Modeling a very big data set (1.8 Million rows x 270 Columns) in R

Question

I am working on a Windows 8 OS with a RAM of 8 GB . I have a data.frame of 1.8 million rows x 270 columns on which I have to perform a glm. (logit/any other classification)

I've tried using ff and bigglm packages for handling the data.

But I am still facing a problem with the error "Error: cannot allocate vector of size 81.5 Gb". So, I decreased the number of rows to 10 and tried the steps for bigglm on an object of class ffdf. However the error still is persisting.

Can any one suggest me the solution of this problem of building a classification model with these many rows and columns?

**EDITS**:

I am not using any other program when I am running the code. The RAM on the system is 60% free before I run the code and that is because of the R program. When I terminate R, the RAM 80% free.

I am adding some of the columns which I am working with now as suggested by the commenters for reproduction. OPEN_FLG is the DV and others are IDVs

str(x[1:10,])
'data.frame':   10 obs. of  270 variables:
 $ OPEN_FLG                   : Factor w/ 2 levels "N","Y": 1 1 1 1 1 1 1 1 1 1    
 $ new_list_id                : Factor w/ 9 levels "0","3","5","6",..: 1 1 1 1 1 1 1 1 1 1    
 $ new_mailing_id             : Factor w/ 85 levels "1398","1407",..: 1 1 1 1 1 1 1 1 1 1    
 $ NUM_OF_ADULTS_IN_HHLD      : num  3 2 6 3 3 3 3 6 4 4    
 $ NUMBER_OF_CHLDRN_18_OR_LESS: Factor w/ 9 levels "","0","1","2",..: 2 2 4 7 3 5 3 4 2 5    
 $ OCCUP_DETAIL               : Factor w/ 49 levels "","00","01","02",..: 2 2 2 2 2 2 2 21 2 2    
 $ OCCUP_MIX_PCT              : num  0 0 0 0 0 0 0 0 0 0    
 $ PCT_CHLDRN                 : int  28 37 32 23 36 18 40 22 45 21   
 $ PCT_DEROG_TRADES           : num  41.9 38 62.8 2.9 16.9 ...    
 $ PCT_HOUSEHOLDS_BLACK       : int  6 71 2 1 0 4 3 61 0 13    
 $ PCT_OWNER_OCCUPIED         : int  91 66 63 38 86 16 79 19 93 22    
 $ PCT_RENTER_OCCUPIED        : int  8 34 36 61 14 83 20 80 7 77    
 $ PCT_TRADES_NOT_DEROG       : num  53.7 55 22.2 92.3 75.9 ...    
 $ PCT_WHITE                  : int  69 28 94 84 96 79 91 29 97 79    
 $ POSTAL_CD                  : Factor w/ 104568 levels "010011203","010011630",..: 23789 45173 32818 6260 88326 29954 28846 28998 52062 47577    
 $ PRES_OF_CHLDRN_0_3         : Factor w/ 4 levels "","N","U","Y": 2 2 3 4 2 4 2 4 2 4    
 $ PRES_OF_CHLDRN_10_12       : Factor w/ 4 levels "","N","U","Y": 2 2 4 3 3 2 3 2 2 3    
 [list output truncated]

And this is the example of code which I am using.

require(biglm)
mymodel <- bigglm(OPEN_FLG ~ new_list_id+NUM_OF_ADULTS_IN_HHLD+OCCUP_MIX_PCT, data = x)

require(ff)
x$id <- ffseq_len(nrow(x))
xex <- expand.ffgrid(x$id, ff(1:100))
colnames(xex) <- c("id","explosion.nr")
xex <- merge(xex, x, by.x="id", by.y="id", all.x=TRUE, all.y=FALSE)
mymodel <- bigglm(OPEN_FLG ~ new_list_id+NUM_OF_ADULTS_IN_HHLD+OCCUP_MIX_PCT, data = xex)

The problem is both times I get the same error "Error: cannot allocate vector of size 81.5 Gb".

Please let me know if this is enough or should I include anymore details about the problem.

You have taken some of the steps that I would recommend.
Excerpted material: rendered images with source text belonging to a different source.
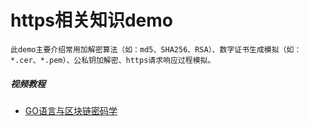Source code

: # https相关知识demo
    此demo主要介绍常用加解密算法（如：md5、SHA256、RSA）、数字证书生成模拟（如：*.cer、*.pem）、公私钥加解密、https请求响应过程模拟。
    
##### 视频教程
* [GO语言与区块链密码学](https://www.iqiyi.com/v_19rso6juco.html#curid=2526781700_ba16d343f7814572b05380dcea36bc17?_bank)
    

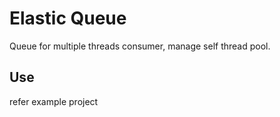 # Elastic Queue

Queue for multiple threads consumer, manage self thread pool.

## Use

refer example project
So, to get more specific feedback you need to create a reproducible example which shows us the problem you have. — Paul Hiemstra, Jun 25 '13 at 11:30
How is your memory looking? Are any other applications using a lot of memory? Can you remove any unused objects from your R workspace and use `gc()` to clear up space? — Bill Beesley, Jun 25 '13 at 11:38
Do show the code and some data (str(yourdata[1:10,]) will do) to get a good feedback so that we can see what you are doing and correct any mistakes you inadvertedly make. — , Jun 25 '13 at 11:47
@all, I edited the questions based on the comments you gave. Please check it. Thanks. — Srikanth Gorthy, Jun 25 '13 at 12:24
For big logistic regressions you can also use [Vowpal Wabbit](https://github.com/JohnLangford/vowpal_wabbit/wiki), which [can be called from R](http://cran.r-project.org/web/packages/RVowpalWabbit/index.html). — Vincent Zoonekynd, Jun 25 '13 at 13:10
To use Vowpal Wabbit on Windows, I would run it inside a (headless) Linux virtual machine but, indeed, that may take *some* time to set up... — Vincent Zoonekynd, Jun 25 '13 at 13:49
Are you really using all 270 columns in your regression model? If not, then get rid of the unused ones. If so, I'd probably just sample from the rows to start. Get that working first. That might be good enough... Run a few cross validated samples; see if the fit weights match up. — Clayton Stanley, Jun 26 '13 at 08:26
@ClaytonStanley: I want to remove columns, but I donno any statistical way to remove columns. Can you please help me in this context of removing columns, like any functions/packages which can be used? — Srikanth Gorthy, Jun 26 '13 at 11:13
Not sure what you mean by 'statistical'. If you just want to programmatically remove columns in a dataframe in R: http://stackoverflow.com/questions/4605206/drop-columns-r-data-frame . If you want to statistically figure out which columns (i.e., IVs) are not highly predictive of your model, well then you'd have to run the full model first and look at the weights for each IV. If that's the case, I'd still recommend sampling rows and cross validating. — Clayton Stanley, Jun 26 '13 at 20:12

score 3 · Answer 1 · answered Jun 25 '13 at 12:45

I have the impression you are not using ffbase::bigglm.ffdf but you want to. Namely the following will put all your data in RAM and will use biglm::bigglm.function, which is not what you want.

require(biglm)
mymodel <- bigglm(OPEN_FLG ~ new_list_id+NUM_OF_ADULTS_IN_HHLD+OCCUP_MIX_PCT, data = x)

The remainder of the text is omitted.